**YOUR OBJECTIVE**
Look through the records, and wherever the string "numerical" turns up, copy out that line.
------------------------------------------------
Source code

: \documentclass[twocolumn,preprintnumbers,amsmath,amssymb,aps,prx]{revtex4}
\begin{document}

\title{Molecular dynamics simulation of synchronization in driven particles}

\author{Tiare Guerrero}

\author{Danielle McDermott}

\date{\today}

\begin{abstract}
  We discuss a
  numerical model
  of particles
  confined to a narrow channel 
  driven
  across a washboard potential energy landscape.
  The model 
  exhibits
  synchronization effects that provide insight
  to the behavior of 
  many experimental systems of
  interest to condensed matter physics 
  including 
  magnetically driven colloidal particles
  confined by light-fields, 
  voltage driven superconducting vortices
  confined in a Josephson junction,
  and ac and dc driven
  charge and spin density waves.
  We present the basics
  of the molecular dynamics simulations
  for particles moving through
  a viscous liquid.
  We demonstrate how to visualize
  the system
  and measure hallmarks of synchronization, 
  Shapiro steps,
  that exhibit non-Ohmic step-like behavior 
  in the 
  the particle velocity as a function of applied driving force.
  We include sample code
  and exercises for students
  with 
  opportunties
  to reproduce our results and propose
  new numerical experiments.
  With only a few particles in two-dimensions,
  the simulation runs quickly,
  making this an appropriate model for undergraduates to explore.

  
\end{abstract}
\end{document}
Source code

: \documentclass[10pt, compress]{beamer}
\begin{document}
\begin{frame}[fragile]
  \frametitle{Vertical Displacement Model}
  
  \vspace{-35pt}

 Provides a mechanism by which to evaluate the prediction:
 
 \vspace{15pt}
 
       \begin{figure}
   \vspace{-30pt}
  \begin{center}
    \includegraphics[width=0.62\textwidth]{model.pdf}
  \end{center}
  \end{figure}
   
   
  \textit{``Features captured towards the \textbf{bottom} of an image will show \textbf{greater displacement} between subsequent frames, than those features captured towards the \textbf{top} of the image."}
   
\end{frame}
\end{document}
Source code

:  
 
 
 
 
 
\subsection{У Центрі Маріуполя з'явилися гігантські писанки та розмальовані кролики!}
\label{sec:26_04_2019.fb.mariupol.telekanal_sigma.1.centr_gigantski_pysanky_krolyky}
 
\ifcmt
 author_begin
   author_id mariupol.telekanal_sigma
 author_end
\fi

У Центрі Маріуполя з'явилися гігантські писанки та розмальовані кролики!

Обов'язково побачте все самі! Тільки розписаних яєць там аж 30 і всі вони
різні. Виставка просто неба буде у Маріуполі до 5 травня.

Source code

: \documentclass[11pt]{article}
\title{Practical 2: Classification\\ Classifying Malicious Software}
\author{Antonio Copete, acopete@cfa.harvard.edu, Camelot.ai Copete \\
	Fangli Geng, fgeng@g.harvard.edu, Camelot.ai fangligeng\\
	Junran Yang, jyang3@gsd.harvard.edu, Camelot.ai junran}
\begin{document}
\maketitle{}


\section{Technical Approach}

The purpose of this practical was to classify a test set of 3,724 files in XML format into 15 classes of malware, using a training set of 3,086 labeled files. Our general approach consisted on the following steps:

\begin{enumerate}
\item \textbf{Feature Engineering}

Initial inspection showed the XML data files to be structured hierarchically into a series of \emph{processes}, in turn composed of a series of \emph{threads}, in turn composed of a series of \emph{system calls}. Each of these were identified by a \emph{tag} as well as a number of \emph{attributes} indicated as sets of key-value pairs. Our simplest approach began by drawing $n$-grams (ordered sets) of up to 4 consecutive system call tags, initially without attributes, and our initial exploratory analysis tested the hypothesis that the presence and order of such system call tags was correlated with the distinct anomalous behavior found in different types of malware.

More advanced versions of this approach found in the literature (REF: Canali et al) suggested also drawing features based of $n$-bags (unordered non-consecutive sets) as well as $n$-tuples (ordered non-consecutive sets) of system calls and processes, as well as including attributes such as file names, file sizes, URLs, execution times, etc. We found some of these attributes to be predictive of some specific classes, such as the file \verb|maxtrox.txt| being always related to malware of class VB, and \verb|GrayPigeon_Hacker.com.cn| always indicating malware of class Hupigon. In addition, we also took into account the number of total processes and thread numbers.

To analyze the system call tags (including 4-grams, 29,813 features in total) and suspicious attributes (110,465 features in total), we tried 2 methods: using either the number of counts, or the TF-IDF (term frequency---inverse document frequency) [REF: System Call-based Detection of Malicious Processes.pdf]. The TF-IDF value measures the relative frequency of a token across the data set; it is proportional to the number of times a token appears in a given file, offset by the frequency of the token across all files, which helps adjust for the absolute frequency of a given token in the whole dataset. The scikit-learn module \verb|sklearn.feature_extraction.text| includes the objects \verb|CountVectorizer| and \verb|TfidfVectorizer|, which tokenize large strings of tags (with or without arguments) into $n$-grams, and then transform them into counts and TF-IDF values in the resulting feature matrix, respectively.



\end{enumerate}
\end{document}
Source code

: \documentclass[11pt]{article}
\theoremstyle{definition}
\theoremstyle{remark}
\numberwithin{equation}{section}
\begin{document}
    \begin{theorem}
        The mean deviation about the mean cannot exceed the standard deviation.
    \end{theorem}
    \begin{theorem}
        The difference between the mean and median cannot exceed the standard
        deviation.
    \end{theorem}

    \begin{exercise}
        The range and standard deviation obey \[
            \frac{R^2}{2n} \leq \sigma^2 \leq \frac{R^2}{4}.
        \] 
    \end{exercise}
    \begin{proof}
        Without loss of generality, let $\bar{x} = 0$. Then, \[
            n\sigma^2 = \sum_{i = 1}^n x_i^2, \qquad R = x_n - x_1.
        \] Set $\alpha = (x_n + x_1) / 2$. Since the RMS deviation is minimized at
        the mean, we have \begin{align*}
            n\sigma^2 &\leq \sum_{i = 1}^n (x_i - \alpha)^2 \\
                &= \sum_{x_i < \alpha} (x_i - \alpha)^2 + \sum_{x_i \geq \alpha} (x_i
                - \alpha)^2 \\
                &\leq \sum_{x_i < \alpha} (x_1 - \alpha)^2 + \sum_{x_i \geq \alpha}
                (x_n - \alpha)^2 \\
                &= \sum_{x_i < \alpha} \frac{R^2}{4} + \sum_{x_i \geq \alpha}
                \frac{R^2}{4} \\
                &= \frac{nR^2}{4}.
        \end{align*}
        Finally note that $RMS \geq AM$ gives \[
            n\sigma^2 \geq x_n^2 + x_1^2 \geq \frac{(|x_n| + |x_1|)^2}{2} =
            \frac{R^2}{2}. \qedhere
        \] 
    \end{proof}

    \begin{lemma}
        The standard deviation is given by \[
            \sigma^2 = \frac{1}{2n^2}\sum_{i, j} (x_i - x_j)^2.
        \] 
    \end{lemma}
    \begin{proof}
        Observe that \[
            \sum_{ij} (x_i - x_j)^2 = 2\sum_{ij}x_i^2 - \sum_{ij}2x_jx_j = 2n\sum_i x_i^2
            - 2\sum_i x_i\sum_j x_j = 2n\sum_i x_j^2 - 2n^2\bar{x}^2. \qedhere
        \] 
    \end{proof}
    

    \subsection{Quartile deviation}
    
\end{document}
------------------------------------------------
**RESULT**
  numerical model
  new numerical experiments.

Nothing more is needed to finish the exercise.